Gelombang mudik buruh Indonesia yang terusir dari Malaysia, sulit dibantah, merupakan drama hidup-mati yang menegangkan. Sejak negeri jiran itu memberlakukan undang-undang imigrasi baru, Maret lalu, ratusan ribu pekerja asal Indonesia yang pergi memburuh tanpa dokumen sah telah beramai-ramai melarikan diri dari tanah impian itu. Dengan segala cara, baik lewat jalur resmi maupun gelap-gelapan, mereka berusaha melintasi batas untuk menghindari aturan yang mengancam dengan sanksi ekstra-galak (termasuk penjara dan hukum cambuk) tersebut.

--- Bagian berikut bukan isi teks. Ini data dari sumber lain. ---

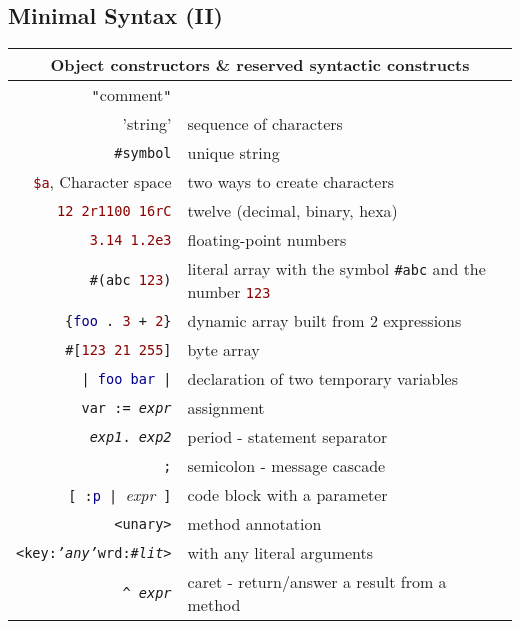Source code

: \documentclass[notumble]{leaflet}
\newcommand{\code}[1]{\foreignlanguage{english}{\texttt{#1}}}
\begin{document}
\subsection{Minimal Syntax (II)}
\noindent
\begin{tabularx}{\linewidth}{@{}rX@{}}
        \toprule
        \multicolumn{2}{c}{Object constructors \& reserved syntactic constructs}\\
        \midrule
        \textcolor{comment}{\code{"}{comment}\code{"}}& \\
        \textcolor{string}{'string'}&sequence of characters\\
        \textcolor{string}{\code{\#symbol}}&unique string\\
        \textcolor{darkRed}{\code{\$a}}, Character space&two ways to create characters\\
        \textcolor{darkRed}{\code{12 2r1100 16rC}}&twelve (decimal, binary, hexa)\\
        \textcolor{darkRed}{\code{3.14 1.2e3}}&floating-point numbers\\
        \code{\#(\textcolor{string}{abc} \textcolor{darkRed}{123})}&literal array with the symbol \textcolor{string}{\code{\#abc}} and the number \textcolor{darkRed}{\code{123}} \\
        \code{\{\textcolor{darkBlue}{foo}\,.\ \textcolor{darkRed}{3}\,+\,\textcolor{darkRed}{2}\}}&dynamic array built from 2 expressions\\
        \code{\#[\textcolor{darkRed}{123 21 255}]} &byte array \\ 
        \midrule
        
        \code{|\,\textcolor{darkBlue}{foo bar}\,|} &declaration of two temporary variables \\
        \code{var := \emph{expr}}&assignment \\
        \code{\emph{exp1}. \emph{exp2}} &period -  statement separator\\
        \code{;} &semicolon - message cascade\\
        \code{[\,:\textcolor{darkBlue}{p}\,|\,}\emph{expr}\code{\,]} &code block with a parameter \\
        \code{<unary>}&method annotation \\
        \code{<key:\emph{'any'}wrd:\emph{\#lit}>}&with any literal arguments\\
        \code{\textasciicircum\ \emph{expr}} &caret - return/answer a result from a method\\
        \bottomrule
\end{tabularx}
\end{document}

Kuala Lumpur memang memberi tenggang waktu lima bulan bagi para "pendatang haram" untuk berkemas-kemas. Dalam masa "pengampunan" itu, para pekerja ilegal diberi kesempatan mengurus "paspor cepat", istilah yang dipakai untuk surat perjalanan laksana paspor (SPLP). Dengan surat sakti ini, para imigran ilegal bisa mudik ke tanah airnya melalui jalur resmi. Sampai tenggat masa pengampunan itu berakhir, 31 Juli lalu, tercatat ada 322 ribu pendatang haram dari 50 negara yang sudah meninggalkan Malaysia. Sekitar 250 ribu orang di antaranya adalah pekerja asal Indonesia.
Tapi urusan pulang kampung ini ternyata tak segampang diperkirakan orang. Selain ongkosnya mahal, keterbatasan jumlah sarana angkutan yang murah juga menjadi persoalan serius. Bayangkan, jumlah pekerja Indonesia di Malaysia diperkirakan 1,6 juta hingga 1,7 juta orang. Dari angka ini, sekitar 70 persen (atau 1,15 juta) di antaranya tidak dilengkapi dengan dokumen yang sah atau surat-surat yang masih berlaku. Jika satu kapal bisa mengangkut 2.000 penumpang, dibutuhkan 575 pelayaran dari Malaysia ke Indonesia untuk membawa semua pendatang haram tersebut ke Tanah Air. Tentu saja, dalam jangka waktu lima bulan tak ada pelayaran sebanyak itu.
Karena itu, tak mengherankan jika sampai akhir pekan lalu, saat masa pengampunan telah lewat, puluhan ribu pekerja ilegal asal Indonesia masih tertahan di kota-kota pelabuhan seperti Penang, Port Klang, Johor, atau Tawao. Sejak pekan lalu, pemerintah memang mengerahkan enam kapal (termasuk empat kapal milik Angkatan Laut) untuk membantu gelombang mudik besar-besaran ini. Tapi, sayangnya, kapal-kapal tersebut ternyata tidak menjemput para pekerja hingga ke luar negeri. Mereka hanya membantu perjalanan dari pelabuhan di pintu masuk ke Indonesia (Nunukan di Kalimantan Timur, Batam, Tanjung Balai Karimun, dan Belawan di Sumatera) ke pulau-pulau lain di dalam negeri.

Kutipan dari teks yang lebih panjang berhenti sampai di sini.